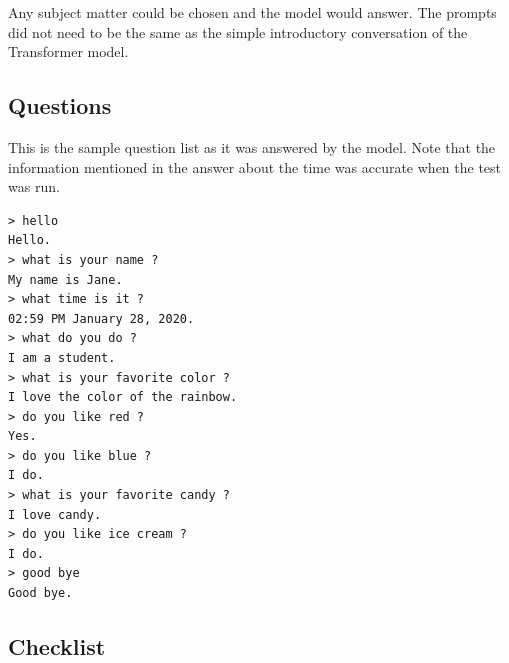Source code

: Any subject matter could be chosen and the model would answer. The prompts did not need to be the same as the simple introductory conversation of the Transformer model. 

\subsection{Questions}
This is the sample question list as it was answered by the model. Note that the information mentioned in the answer about the time was accurate when the test was run.

\begin{verbatim}
> hello
Hello.
> what is your name ?
My name is Jane.
> what time is it ?
02:59 PM January 28, 2020.
> what do you do ?
I am a student.
> what is your favorite color ?
I love the color of the rainbow.
> do you like red ?
Yes.
> do you like blue ?
I do.
> what is your favorite candy ?
I love candy.
> do you like ice cream ?
I do. 
> good bye
Good bye.
\end{verbatim}


\subsection{Checklist}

__WORK TO BE COMPLETED__: In the entries, find the line containing "time is it ?" and output it and all remaining lines exactly.

__TASK OUTPUT__:
> what time is it ?
02:59 PM January 28, 2020.
> what do you do ?
I am a student.
> what is your favorite color ?
I love the color of the rainbow.
> do you like red ?
Yes.
> do you like blue ?
I do.
> what is your favorite candy ?
I love candy.
> do you like ice cream ?
I do. 
> good bye
Good bye.
\end{verbatim}


\subsection{Checklist}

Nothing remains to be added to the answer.